Try it –
In the entries below, every line that contains "color" must be located and copied.

Collected data
◇ ◇ ◇ ◇ ◇ ◇ ◇
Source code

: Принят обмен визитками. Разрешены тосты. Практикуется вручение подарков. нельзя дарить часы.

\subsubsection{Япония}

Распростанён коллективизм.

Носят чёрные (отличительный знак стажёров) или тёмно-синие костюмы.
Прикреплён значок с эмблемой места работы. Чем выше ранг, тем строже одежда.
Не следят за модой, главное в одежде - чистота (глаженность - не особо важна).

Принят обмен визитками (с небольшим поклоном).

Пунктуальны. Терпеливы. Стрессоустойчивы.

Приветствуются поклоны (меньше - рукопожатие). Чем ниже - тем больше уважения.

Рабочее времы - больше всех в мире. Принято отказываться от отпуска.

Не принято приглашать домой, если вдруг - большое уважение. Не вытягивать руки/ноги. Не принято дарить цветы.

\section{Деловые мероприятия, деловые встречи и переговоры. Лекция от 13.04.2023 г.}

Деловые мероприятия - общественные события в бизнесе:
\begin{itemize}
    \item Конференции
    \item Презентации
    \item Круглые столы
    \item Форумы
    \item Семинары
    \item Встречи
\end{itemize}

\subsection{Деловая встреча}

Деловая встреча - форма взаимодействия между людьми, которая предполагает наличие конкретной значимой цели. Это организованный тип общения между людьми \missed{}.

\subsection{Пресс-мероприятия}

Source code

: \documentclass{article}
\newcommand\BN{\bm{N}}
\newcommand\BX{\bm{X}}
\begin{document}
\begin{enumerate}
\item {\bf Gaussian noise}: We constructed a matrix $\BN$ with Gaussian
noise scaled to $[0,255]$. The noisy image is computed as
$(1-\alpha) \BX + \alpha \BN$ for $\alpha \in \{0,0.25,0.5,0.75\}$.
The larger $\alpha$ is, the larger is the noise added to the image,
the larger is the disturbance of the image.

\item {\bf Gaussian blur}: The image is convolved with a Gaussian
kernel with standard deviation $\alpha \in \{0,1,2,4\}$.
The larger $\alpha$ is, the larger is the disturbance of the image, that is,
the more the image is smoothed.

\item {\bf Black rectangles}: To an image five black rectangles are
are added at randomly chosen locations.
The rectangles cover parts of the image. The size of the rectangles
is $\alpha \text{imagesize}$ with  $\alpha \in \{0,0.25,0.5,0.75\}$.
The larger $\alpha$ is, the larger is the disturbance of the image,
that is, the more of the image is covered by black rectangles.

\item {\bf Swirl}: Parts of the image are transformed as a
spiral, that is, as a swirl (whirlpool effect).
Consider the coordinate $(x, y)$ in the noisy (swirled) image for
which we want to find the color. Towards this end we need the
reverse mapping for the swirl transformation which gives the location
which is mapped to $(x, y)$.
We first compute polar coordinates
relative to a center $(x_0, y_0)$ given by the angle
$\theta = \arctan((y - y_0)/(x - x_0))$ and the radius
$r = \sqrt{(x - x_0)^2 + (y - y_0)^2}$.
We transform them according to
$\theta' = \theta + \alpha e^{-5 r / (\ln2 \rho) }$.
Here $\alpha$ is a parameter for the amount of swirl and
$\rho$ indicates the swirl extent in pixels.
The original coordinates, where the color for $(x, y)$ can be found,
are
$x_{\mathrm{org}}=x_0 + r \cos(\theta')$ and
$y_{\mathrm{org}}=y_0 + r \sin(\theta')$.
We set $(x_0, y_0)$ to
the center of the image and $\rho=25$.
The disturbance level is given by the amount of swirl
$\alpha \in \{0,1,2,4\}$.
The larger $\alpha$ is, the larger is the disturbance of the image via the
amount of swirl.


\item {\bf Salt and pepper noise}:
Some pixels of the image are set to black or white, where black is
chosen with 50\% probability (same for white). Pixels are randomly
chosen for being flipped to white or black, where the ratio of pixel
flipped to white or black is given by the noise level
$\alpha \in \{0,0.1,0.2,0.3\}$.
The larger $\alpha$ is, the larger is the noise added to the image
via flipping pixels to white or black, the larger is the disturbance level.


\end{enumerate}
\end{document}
◇ ◇ ◇ ◇ ◇ ◇ ◇
Reply –
which we want to find the color. Towards this end we need the
The original coordinates, where the color for $(x, y)$ can be found,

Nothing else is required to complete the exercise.